The seven-figure transaction includes $ 500,000 to purchase the book rights and as much as $ 500,000 more for screenwriting services. Hoffman will adapt the material with her husband and writing partner Tom Martin.

Sources said the deal also includes best-seller escalators that could total $ 200,000.

Precedent for the deal was the August 1991 sale of Hoffman’s “Turtle Moon” to Universal Pictures and Robert Redford’s Wildwood Enterprises for $ 800,000 upfront (half for the rights, half for the script), and a guaranteed $ 200,000 production bonus if the movie goes (Daily Variety, Aug. 22, 1991).

“Turtle Moon” is being rewritten by Barbara Benedek and developed at Universal by director Jon Avnet.

Hoffman’s agent, Gersh Agency’s Ron Bernstein, declined comment regarding yesterday’s deal with Fox on “Thursday’s Child.” Fox worldwide production prexy Tom Jacobson also declined comment.

The tentatively titled “Thursday’s Child,” to be published next year by G.P. Putnam, is a romantic story about a divorced New York horticulturist who secretly adopts, trains and falls in love with a man raised by wolves and then is forced to say goodbye when he’s wrongly accused of murder.

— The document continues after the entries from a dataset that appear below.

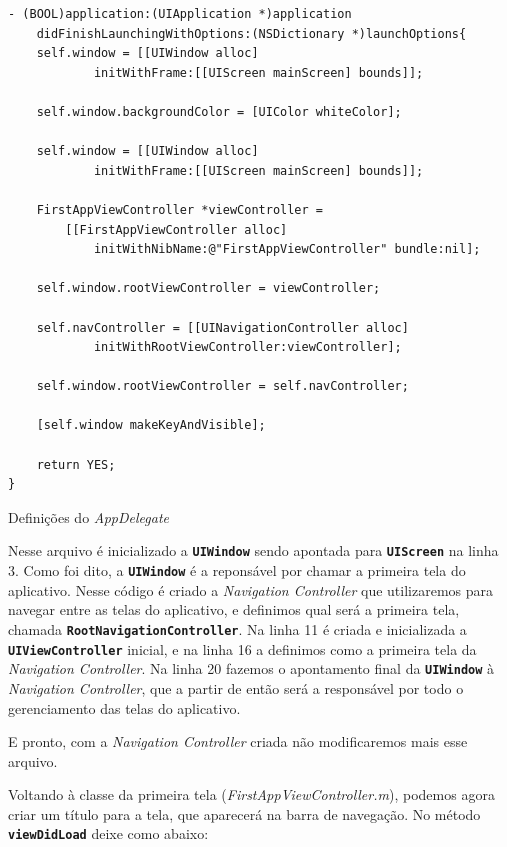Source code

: \documentclass[a4paper,12pt,brazil,oneside]{book}
\begin{document}
\begin{listing}[H]
\begin{verbatim}
- (BOOL)application:(UIApplication *)application 
	didFinishLaunchingWithOptions:(NSDictionary *)launchOptions{
    self.window = [[UIWindow alloc] 
    		initWithFrame:[[UIScreen mainScreen] bounds]];

    self.window.backgroundColor = [UIColor whiteColor];
    
    self.window = [[UIWindow alloc] 
    		initWithFrame:[[UIScreen mainScreen] bounds]];
    
    FirstAppViewController *viewController =
    	[[FirstAppViewController alloc] 
    		initWithNibName:@"FirstAppViewController" bundle:nil];
    
    self.window.rootViewController = viewController;

    self.navController = [[UINavigationController alloc] 
    		initWithRootViewController:viewController];
    
    self.window.rootViewController = self.navController;
    
    [self.window makeKeyAndVisible];
    
    return YES;
}
\end{verbatim}
\caption{Definições do \emph{AppDelegate}}
\end{listing}


Nesse arquivo é inicializado a \texttt{\textbf{UIWindow}} sendo apontada para \texttt{\textbf{UIScreen}} na linha 3. Como foi dito, a \texttt{\textbf{UIWindow}} é a reponsável por chamar a primeira tela do aplicativo. Nesse código é criado a \emph{Navigation Controller} que utilizaremos para navegar entre as telas do aplicativo, e definimos qual será a primeira tela, chamada \texttt{\textbf{RootNavigationController}}. Na linha 11 é criada e inicializada a \texttt{\textbf{UIViewController}} inicial, e na linha 16 a definimos como a primeira tela da \emph{Navigation Controller}. Na linha 20 fazemos o apontamento final da \texttt{\textbf{UIWindow}} à \emph{Navigation Controller}, que a partir de então será a responsável por todo o gerenciamento das telas do aplicativo.

E pronto, com a \emph{Navigation Controller} criada não modificaremos mais esse arquivo.

Voltando à classe da primeira tela (\emph{FirstAppViewController.m}), podemos agora criar um título para a tela, que aparecerá na barra de navegação. No método \texttt{\textbf{viewDidLoad}} deixe como abaixo:
\end{document}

Also circling the Hoffman property were Paramount for Steven Spielberg, indie producer David Geffen, Rosalie Swedlin’s Longview Entertainment for U and Spring Creek Prods. for Warner Bros.

The purchase of “Thursday’s Child” marks Fox’s third major acquisition of material for Obst since the producer inked a first-look deal at the studio in January.

Just weeks after she moved her indie company to the lot, Fox outbid WB and Propaganda Films for movie rights to the New Yorker article “Crisis in the Hot Zone,” by Richard Preston (Daily Variety, Jan. 25). In February, the studio nabbed Edith Wharton’s long-unavailable novel “The Buccaneers.”

In addition to “Thursday’s Child” and “Turtle Moon,” other Hoffman literary works that are intended for the movies include her novel “Seventh Heaven” and her original script “Pet People,” both of which are in development at WB with Diane Keaton attached to direct.

Largo bought Hoffman’s book “At Risk” about four years ago.

To date, the only Hoffman material to be brought to the big screen was WB’s 1983 drama “Independence Day.”